Write out everything in the records exactly, apart from the pictures.

☆ ☆ ☆

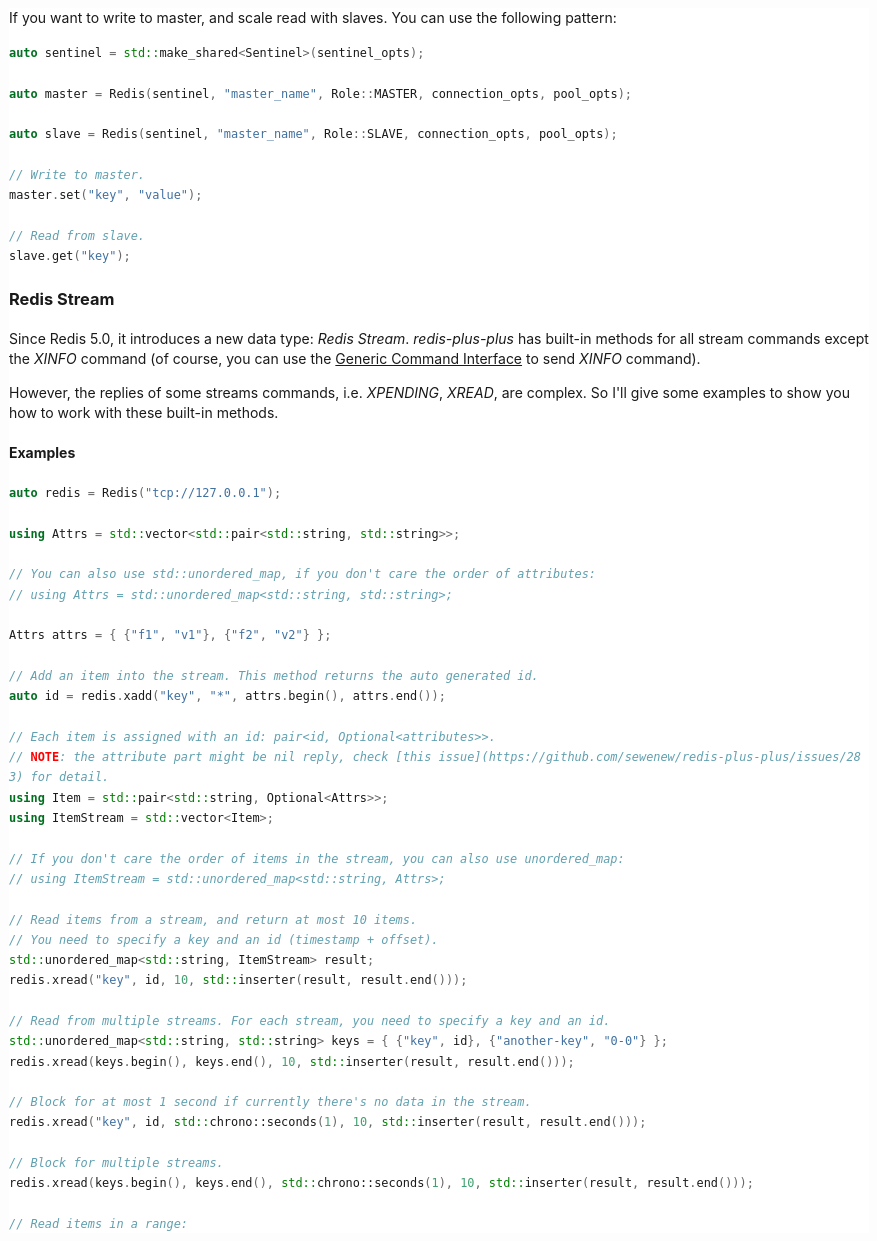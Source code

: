 If you want to write to master, and scale read with slaves. You can use the following pattern:

```C++
auto sentinel = std::make_shared<Sentinel>(sentinel_opts);

auto master = Redis(sentinel, "master_name", Role::MASTER, connection_opts, pool_opts);

auto slave = Redis(sentinel, "master_name", Role::SLAVE, connection_opts, pool_opts);

// Write to master.
master.set("key", "value");

// Read from slave.
slave.get("key");
```

### Redis Stream

Since Redis 5.0, it introduces a new data type: *Redis Stream*. *redis-plus-plus* has built-in
methods for all stream commands except the *XINFO* command (of course, you can use
the [Generic Command Interface](#generic-command-interface) to send *XINFO* command).

However, the replies of some streams commands, i.e. *XPENDING*, *XREAD*, are complex. So I'll give
some examples to show you how to work with these built-in methods.

#### Examples

```C++
auto redis = Redis("tcp://127.0.0.1");

using Attrs = std::vector<std::pair<std::string, std::string>>;

// You can also use std::unordered_map, if you don't care the order of attributes:
// using Attrs = std::unordered_map<std::string, std::string>;

Attrs attrs = { {"f1", "v1"}, {"f2", "v2"} };

// Add an item into the stream. This method returns the auto generated id.
auto id = redis.xadd("key", "*", attrs.begin(), attrs.end());

// Each item is assigned with an id: pair<id, Optional<attributes>>.
// NOTE: the attribute part might be nil reply, check [this issue](https://github.com/sewenew/redis-plus-plus/issues/283) for detail.
using Item = std::pair<std::string, Optional<Attrs>>;
using ItemStream = std::vector<Item>;

// If you don't care the order of items in the stream, you can also use unordered_map:
// using ItemStream = std::unordered_map<std::string, Attrs>;

// Read items from a stream, and return at most 10 items.
// You need to specify a key and an id (timestamp + offset).
std::unordered_map<std::string, ItemStream> result;
redis.xread("key", id, 10, std::inserter(result, result.end()));

// Read from multiple streams. For each stream, you need to specify a key and an id.
std::unordered_map<std::string, std::string> keys = { {"key", id}, {"another-key", "0-0"} };
redis.xread(keys.begin(), keys.end(), 10, std::inserter(result, result.end()));

// Block for at most 1 second if currently there's no data in the stream.
redis.xread("key", id, std::chrono::seconds(1), 10, std::inserter(result, result.end()));

// Block for multiple streams.
redis.xread(keys.begin(), keys.end(), std::chrono::seconds(1), 10, std::inserter(result, result.end()));

// Read items in a range:
```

☆ ☆ ☆

→ THE COMPLETED TASK:
Source code

: If you want to write to master, and scale read with slaves. You can use the following pattern:

```C++
auto sentinel = std::make_shared<Sentinel>(sentinel_opts);

auto master = Redis(sentinel, "master_name", Role::MASTER, connection_opts, pool_opts);

auto slave = Redis(sentinel, "master_name", Role::SLAVE, connection_opts, pool_opts);

// Write to master.
master.set("key", "value");

// Read from slave.
slave.get("key");
```

### Redis Stream

Since Redis 5.0, it introduces a new data type: *Redis Stream*. *redis-plus-plus* has built-in
methods for all stream commands except the *XINFO* command (of course, you can use
the [Generic Command Interface](#generic-command-interface) to send *XINFO* command).

However, the replies of some streams commands, i.e. *XPENDING*, *XREAD*, are complex. So I'll give
some examples to show you how to work with these built-in methods.

#### Examples

```C++
auto redis = Redis("tcp://127.0.0.1");

using Attrs = std::vector<std::pair<std::string, std::string>>;

// You can also use std::unordered_map, if you don't care the order of attributes:
// using Attrs = std::unordered_map<std::string, std::string>;

Attrs attrs = { {"f1", "v1"}, {"f2", "v2"} };

// Add an item into the stream. This method returns the auto generated id.
auto id = redis.xadd("key", "*", attrs.begin(), attrs.end());

// Each item is assigned with an id: pair<id, Optional<attributes>>.
// NOTE: the attribute part might be nil reply, check [this issue](https://github.com/sewenew/redis-plus-plus/issues/283) for detail.
using Item = std::pair<std::string, Optional<Attrs>>;
using ItemStream = std::vector<Item>;

// If you don't care the order of items in the stream, you can also use unordered_map:
// using ItemStream = std::unordered_map<std::string, Attrs>;

// Read items from a stream, and return at most 10 items.
// You need to specify a key and an id (timestamp + offset).
std::unordered_map<std::string, ItemStream> result;
redis.xread("key", id, 10, std::inserter(result, result.end()));

// Read from multiple streams. For each stream, you need to specify a key and an id.
std::unordered_map<std::string, std::string> keys = { {"key", id}, {"another-key", "0-0"} };
redis.xread(keys.begin(), keys.end(), 10, std::inserter(result, result.end()));

// Block for at most 1 second if currently there's no data in the stream.
redis.xread("key", id, std::chrono::seconds(1), 10, std::inserter(result, result.end()));

// Block for multiple streams.
redis.xread(keys.begin(), keys.end(), std::chrono::seconds(1), 10, std::inserter(result, result.end()));

// Read items in a range:
```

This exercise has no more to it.